Input data:
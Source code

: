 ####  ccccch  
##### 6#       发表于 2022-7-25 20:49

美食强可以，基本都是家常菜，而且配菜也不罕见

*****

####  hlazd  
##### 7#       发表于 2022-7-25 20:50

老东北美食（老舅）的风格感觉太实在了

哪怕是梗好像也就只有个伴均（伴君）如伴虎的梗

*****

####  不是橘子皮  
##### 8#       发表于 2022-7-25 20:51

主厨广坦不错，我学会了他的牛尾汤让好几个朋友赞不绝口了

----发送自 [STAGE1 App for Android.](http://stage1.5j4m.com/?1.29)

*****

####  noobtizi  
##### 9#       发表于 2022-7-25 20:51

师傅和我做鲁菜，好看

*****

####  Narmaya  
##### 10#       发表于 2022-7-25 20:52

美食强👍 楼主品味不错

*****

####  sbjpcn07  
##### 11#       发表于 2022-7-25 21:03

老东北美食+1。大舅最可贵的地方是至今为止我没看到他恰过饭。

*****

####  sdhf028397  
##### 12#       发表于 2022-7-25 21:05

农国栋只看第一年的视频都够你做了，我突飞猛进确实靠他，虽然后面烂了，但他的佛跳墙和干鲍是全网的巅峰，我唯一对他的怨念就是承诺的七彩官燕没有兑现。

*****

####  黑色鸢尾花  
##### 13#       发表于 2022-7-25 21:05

--

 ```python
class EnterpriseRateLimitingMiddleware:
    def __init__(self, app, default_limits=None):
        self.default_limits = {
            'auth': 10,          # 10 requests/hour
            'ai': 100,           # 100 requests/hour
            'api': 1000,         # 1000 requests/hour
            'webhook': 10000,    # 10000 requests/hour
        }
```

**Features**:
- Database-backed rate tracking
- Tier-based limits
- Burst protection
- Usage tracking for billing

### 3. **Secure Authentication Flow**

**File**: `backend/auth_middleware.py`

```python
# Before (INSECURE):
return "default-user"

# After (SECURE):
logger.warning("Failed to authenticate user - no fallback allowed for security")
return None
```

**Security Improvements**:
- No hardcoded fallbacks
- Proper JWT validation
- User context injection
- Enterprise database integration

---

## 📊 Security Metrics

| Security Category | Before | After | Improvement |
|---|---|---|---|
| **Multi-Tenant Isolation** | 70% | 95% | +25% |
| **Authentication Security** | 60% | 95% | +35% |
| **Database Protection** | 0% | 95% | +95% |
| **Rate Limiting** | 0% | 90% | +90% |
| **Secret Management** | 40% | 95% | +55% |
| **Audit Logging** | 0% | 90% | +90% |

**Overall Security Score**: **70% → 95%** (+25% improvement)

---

The task:
Report each line of the data in which "self" occurs.

Exercise output:
    def __init__(self, app, default_limits=None):
        self.default_limits = {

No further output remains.